Böylece adaylar, projeleriyle birbirini destekleyen ve tamamlayan bir üslupla yarışacak, partinin geleceği için daha sağlam bir zeminde rekabet edecektir.
Parti başkanının söylemleri, yalnızca hareketi ileriye taşıyacak projelerle şekillenmeli ve bu projeler doğrultusunda bir vizyon sunulmalıdır. Ortak akıl ve ekip çalışmasına dayalı bir yönetim anlayışı, partimizin hem iç işleyişinde hem de toplumsal düzlemde daha sağlam bir zemine oturmasını sağlayacaktır.
Bu dönüşüm, Saadet Partisi’nin gelecek döneminde kolektif bir yönetim anlayışına geçişin göstergesi olarak, partimizi daha güçlü ve daha katılımcı bir yapıya kavuşturacaktır.

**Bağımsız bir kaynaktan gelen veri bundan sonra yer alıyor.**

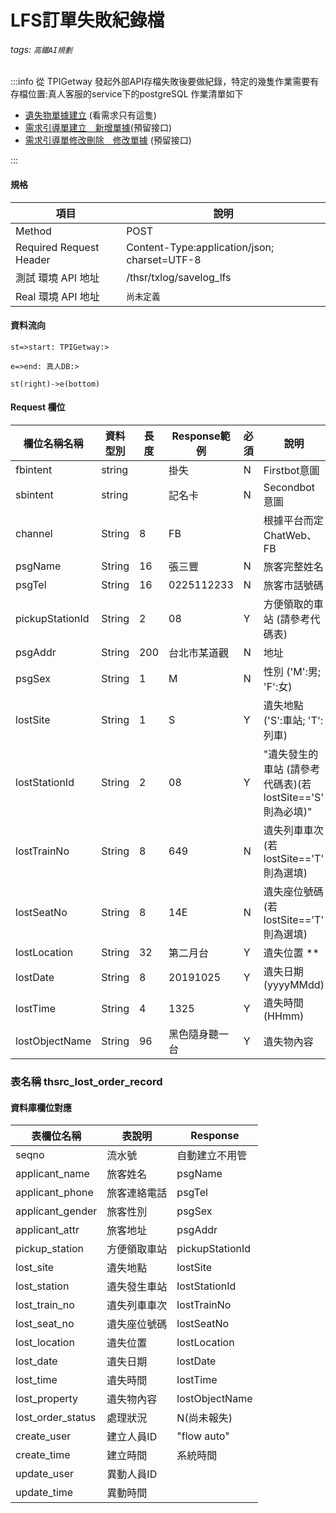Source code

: # LFS訂單失敗紀錄檔

###### tags: `高鐵AI規劃`

:::info 
從 TPIGetway 發起外部API存檔失敗後要做紀錄，特定的幾隻作業需要有
存檔位置:真人客服的service下的postgreSQL
作業清單如下
  * [遺失物單據建立](./gvchtLqxQRyyICgOCTuXRw) (看需求只有這隻)
  * [需求引導單建立＿新增單據](./c3tTMmKWQZOO2ypMQuoGvA)(預留接口)
  * [需求引導單修改刪除＿修改單據](./9sUpbDMeSS-b8FTjWdRqcA) (預留接口)

:::

#### 規格

  項目 | 說明
  ---- | ---
  Method | POST
  Required Request Header |  Content-Type:application/json; charset=UTF-8
  測試 環境 API 地址 | /thsr/txlog/savelog_lfs
  Real 環境 API 地址 | `尚未定義`

#### 資料流向
```flow
st=>start: TPIGetway:>

e=>end: 真人DB:>

st(right)->e(bottom)

```

#### Request 欄位

欄位名稱名稱 | 資料型別| 長度|Response範例| 必須 | 說明
--------- | ------- |-----| --------|--------|--------
fbintent | string | | 掛失 | N | Firstbot意圖
sbintent | string | | 記名卡 | N | Secondbot意圖
channel |	String | 8| FB ||根據平台而定 ChatWeb、FB
psgName |String | 16 | 張三豐 | N | 旅客完整姓名
psgTel |String | 16 | 0225112233 | N | 旅客市話號碼
pickupStationId |String | 2 | 08 |Y |  方便領取的車站 (請參考代碼表)
psgAddr |String | 200 | 台北市某道觀 |N |  地址
psgSex |String | 1 | M | N |  性別 ('M':男; 'F':女)
lostSite |String | 1 | S | Y | 遺失地點 ('S':車站; 'T':列車)
lostStationId |String | 2 | 08 | Y | "遺失發生的車站 (請參考代碼表)(若 lostSite=='S' 則為必填)"
lostTrainNo |String | 8 | 649 | N | 遺失列車車次 (若 lostSite=='T' 則為選填)
lostSeatNo |String | 8 | 14E | N | 遺失座位號碼 (若 lostSite=='T' 則為選填)
lostLocation |String | 32 | 第二月台 | Y | 遺失位置 **
lostDate |String | 8 | 20191025 | Y | 遺失日期 (yyyyMMdd)
lostTime |String | 4 | 1325 | Y | 遺失時間 (HHmm)
lostObjectName |String | 96 | 黑色隨身聽一台 | Y | 遺失物內容


### 表名稱 thsrc_lost_order_record
#### 資料庫欄位對應

表欄位名稱 | 表說明 | Response 
--------- | ------- | ----|
seqno  | 流水號 | 自動建立不用管
applicant_name | 旅客姓名 | psgName
applicant_phone | 旅客連絡電話 | psgTel
applicant_gender | 旅客性別 | psgSex
applicant_attr | 旅客地址 | psgAddr
pickup_station | 方便領取車站 | pickupStationId
lost_site | 遺失地點 | lostSite
lost_station | 遺失發生車站 | lostStationId
lost_train_no | 遺失列車車次 | lostTrainNo
lost_seat_no | 遺失座位號碼 | lostSeatNo
lost_location | 遺失位置 | lostLocation
lost_date | 遺失日期 | lostDate
lost_time | 遺失時間 | lostTime
lost_property | 遺失物內容 | lostObjectName
lost_order_status | 處理狀況 | N(尚未報失)
create_user | 建立人員ID | "flow auto"
create_time | 建立時間 | 系統時間
update_user | 異動人員ID | 
update_time | 異動時間 | 




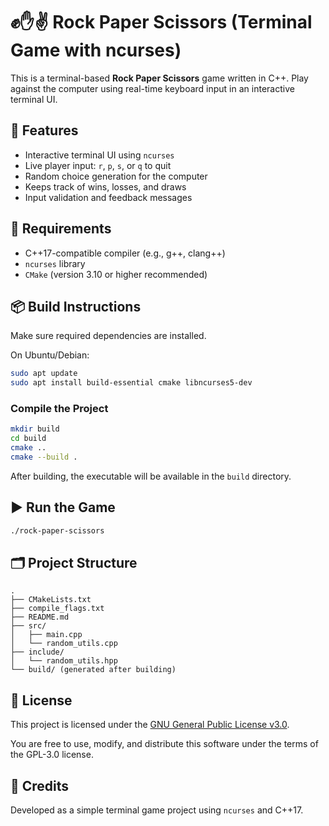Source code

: # ✊✋✌️ Rock Paper Scissors (Terminal Game with ncurses)

This is a terminal-based **Rock Paper Scissors** game written in C++. Play against the computer using real-time keyboard input in an interactive terminal UI.

## 🚀 Features

- Interactive terminal UI using `ncurses`
- Live player input: `r`, `p`, `s`, or `q` to quit
- Random choice generation for the computer
- Keeps track of wins, losses, and draws
- Input validation and feedback messages

## 🔧 Requirements

- C++17-compatible compiler (e.g., g++, clang++)
- `ncurses` library
- `CMake` (version 3.10 or higher recommended)

## 📦 Build Instructions

Make sure required dependencies are installed.

On Ubuntu/Debian:

```bash
sudo apt update
sudo apt install build-essential cmake libncurses5-dev
```

### Compile the Project

```bash
mkdir build
cd build
cmake ..
cmake --build .
```

After building, the executable will be available in the `build` directory.

## ▶️ Run the Game

```bash
./rock-paper-scissors
```

## 🗂️ Project Structure

```
.
├── CMakeLists.txt
├── compile_flags.txt
├── README.md
├── src/
│   ├── main.cpp
│   └── random_utils.cpp
├── include/
│   └── random_utils.hpp
└── build/ (generated after building)
```

## 📜 License

This project is licensed under the [GNU General Public License v3.0](https://github.com/fsb3rke/terminal-games/blob/main/LICENSE).

You are free to use, modify, and distribute this software under the terms of the GPL-3.0 license.

## 🙌 Credits

Developed as a simple terminal game project using `ncurses` and C++17.
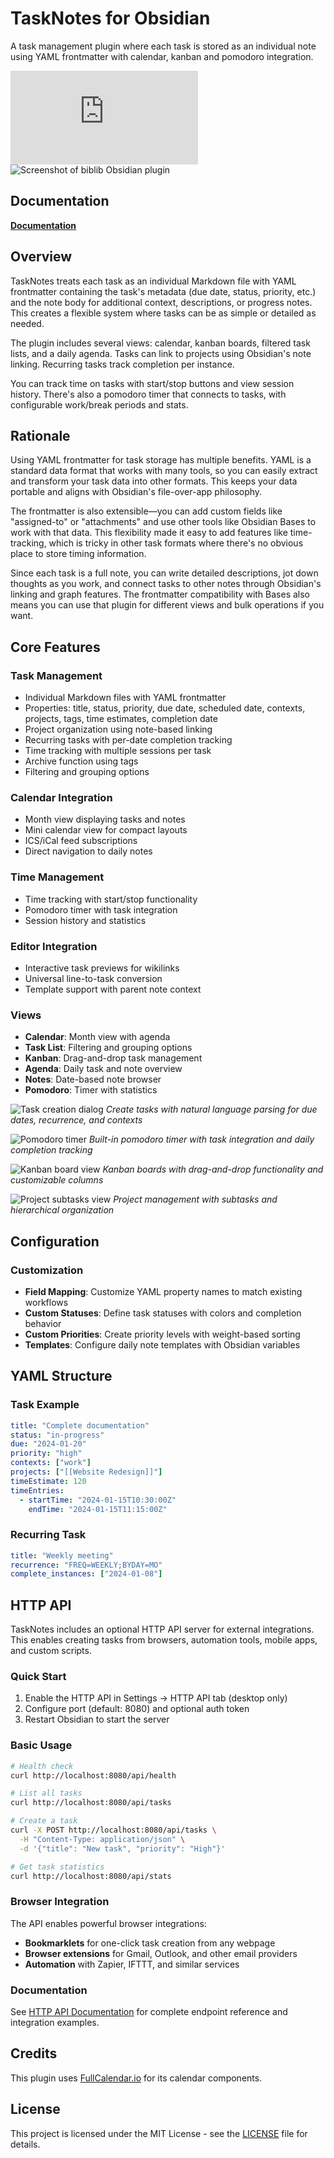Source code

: # TaskNotes for Obsidian

A task management plugin where each task is stored as an individual note using YAML frontmatter with calendar, kanban and pomodoro integration.

![Downloads](https://img.shields.io/github/downloads/callumalpass/tasknotes/main.js)
![Screenshot of biblib Obsidian plugin](https://github.com/callumalpass/tasknotes/blob/main/media/175266750_comp.gif)

## Documentation

**[Documentation](https://callumalpass.github.io/tasknotes/)**

## Overview

TaskNotes treats each task as an individual Markdown file with YAML frontmatter containing the task's metadata (due date, status, priority, etc.) and the note body for additional context, descriptions, or progress notes. This creates a flexible system where tasks can be as simple or detailed as needed.

The plugin includes several views: calendar, kanban boards, filtered task lists, and a daily agenda. Tasks can link to projects using Obsidian's note linking. Recurring tasks track completion per instance.

You can track time on tasks with start/stop buttons and view session history. There's also a pomodoro timer that connects to tasks, with configurable work/break periods and stats.

## Rationale

Using YAML frontmatter for task storage has multiple benefits. YAML is a standard data format that works with many tools, so you can easily extract and transform your task data into other formats. This keeps your data portable and aligns with Obsidian's file-over-app philosophy.

The frontmatter is also extensible—you can add custom fields like "assigned-to" or "attachments" and use other tools like Obsidian Bases to work with that data. This flexibility made it easy to add features like time-tracking, which is tricky in other task formats where there's no obvious place to store timing information.

Since each task is a full note, you can write detailed descriptions, jot down thoughts as you work, and connect tasks to other notes through Obsidian's linking and graph features. The frontmatter compatibility with Bases also means you can use that plugin for different views and bulk operations if you want.

## Core Features

### Task Management
- Individual Markdown files with YAML frontmatter
- Properties: title, status, priority, due date, scheduled date, contexts, projects, tags, time estimates, completion date
- Project organization using note-based linking
- Recurring tasks with per-date completion tracking
- Time tracking with multiple sessions per task
- Archive function using tags 
- Filtering and grouping options

### Calendar Integration
- Month view displaying tasks and notes
- Mini calendar view for compact layouts
- ICS/iCal feed subscriptions
- Direct navigation to daily notes

### Time Management
- Time tracking with start/stop functionality
- Pomodoro timer with task integration
- Session history and statistics

### Editor Integration
- Interactive task previews for wikilinks
- Universal line-to-task conversion
- Template support with parent note context

### Views
- **Calendar**: Month view with agenda
- **Task List**: Filtering and grouping options
- **Kanban**: Drag-and-drop task management
- **Agenda**: Daily task and note overview
- **Notes**: Date-based note browser
- **Pomodoro**: Timer with statistics

![Task creation dialog](media/2025-07-15_21-11-10.png)
*Create tasks with natural language parsing for due dates, recurrence, and contexts*

![Pomodoro timer](media/2025-07-15_21-12-23.png)
*Built-in pomodoro timer with task integration and daily completion tracking*

![Kanban board view](media/2025-07-15_21-13-26.png)
*Kanban boards with drag-and-drop functionality and customizable columns*

![Project subtasks view](media/2025-07-15_21-14-06.png)
*Project management with subtasks and hierarchical organization*

## Configuration

### Customization
- **Field Mapping**: Customize YAML property names to match existing workflows
- **Custom Statuses**: Define task statuses with colors and completion behavior
- **Custom Priorities**: Create priority levels with weight-based sorting
- **Templates**: Configure daily note templates with Obsidian variables

## YAML Structure

### Task Example
```yaml
title: "Complete documentation"
status: "in-progress"
due: "2024-01-20"
priority: "high"
contexts: ["work"]
projects: ["[[Website Redesign]]"]
timeEstimate: 120
timeEntries:
  - startTime: "2024-01-15T10:30:00Z"
    endTime: "2024-01-15T11:15:00Z"
```

### Recurring Task
```yaml
title: "Weekly meeting"
recurrence: "FREQ=WEEKLY;BYDAY=MO"
complete_instances: ["2024-01-08"]
```

## HTTP API

TaskNotes includes an optional HTTP API server for external integrations. This enables creating tasks from browsers, automation tools, mobile apps, and custom scripts.

### Quick Start
1. Enable the HTTP API in Settings → HTTP API tab (desktop only)
2. Configure port (default: 8080) and optional auth token  
3. Restart Obsidian to start the server

### Basic Usage
```bash
# Health check
curl http://localhost:8080/api/health

# List all tasks
curl http://localhost:8080/api/tasks

# Create a task
curl -X POST http://localhost:8080/api/tasks \
  -H "Content-Type: application/json" \
  -d '{"title": "New task", "priority": "High"}'

# Get task statistics
curl http://localhost:8080/api/stats
```

### Browser Integration
The API enables powerful browser integrations:
- **Bookmarklets** for one-click task creation from any webpage
- **Browser extensions** for Gmail, Outlook, and other email providers  
- **Automation** with Zapier, IFTTT, and similar services

### Documentation
See [HTTP API Documentation](./docs/HTTP_API.md) for complete endpoint reference and integration examples.

## Credits

This plugin uses [FullCalendar.io](https://fullcalendar.io/) for its calendar components.

## License

This project is licensed under the MIT License - see the [LICENSE](LICENSE) file for details.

Şimdi kongre vakti;hareket yeni başkanıyla yoluna devam edecek.
Üç aday ile seçime gireceğiz. İlk aday, genel başkan yardımcısı ve parti sözcüsü B. İkinci aday, Genel Başkan’ın adayı Mahmut Arıkan Üçüncü aday, YİK üyesi ve eski genel başkan. Üçü de birbirinden kıymetli, her biri farklı özellikleriyle öne çıkıyor.
Ben olayların izlediği su yoluna bakar, yolun nereye çıktığını tahmin eder, varsa öngörümle uyarırım.
İktidarın “muhalefeti yerli ve milli yapacağız” söylemi, CHP ve İYİ Parti kongrelerine yansıdı.
Yerli ve milli muhalif olmak; yani doldurulmuş kuş olmak istemiyorum.
Birol Aydın, partimizin son yirmi yıllık hafızasına sahip, Erbakan Hocamızla çalışmış, badireli süreçlerde önemli sorumluluklar üstlenmiş bir değerimizdir. Aynı şekilde Mahmut Arıkan da öyle. Anlaşılan tek adaylı bir kongre mümkün görünmüyor. Hem sizin hem de partimizin dışarıya güçlü bir görüntü vermesi, iki adaylı kongreye rıza göstermekle mümkün olacaktır. Aksi takdirde az sayıda olan teşkilatımızın önemli bir kısmının kırılmasına sebep verebilir.
Bu yazıyı yazan tabandan biri olarak, 1982 yılından beri kutlu davamızdan zerre kadar sapmadım ve gönlümde de en ufak bir değişim olmadı, şükürler olsun. Bu yazıyı okuyanlar bilsin diye söylüyorum.